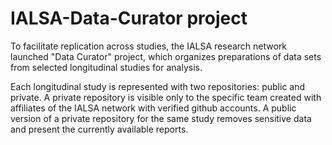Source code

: IALSA-Data-Curator project
===

To facilitate replication across studies, the IALSA research network launched "Data Curator" project, which organizes preparations of data sets from selected longitudinal studies for analysis. 

Each longitudinal study is represented with two repositories: public and private. A private repository is visible only to the specific team created with affiliates of the IALSA network with verified github accounts.  A public version of a private repository for the same study removes sensitive data and present the currently available reports.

##############################

_Required action_
In the listing above, each line with the word "project" is to be copied out.

_Result_
: IALSA-Data-Curator project
To facilitate replication across studies, the IALSA research network launched "Data Curator" project, which organizes preparations of data sets from selected longitudinal studies for analysis. 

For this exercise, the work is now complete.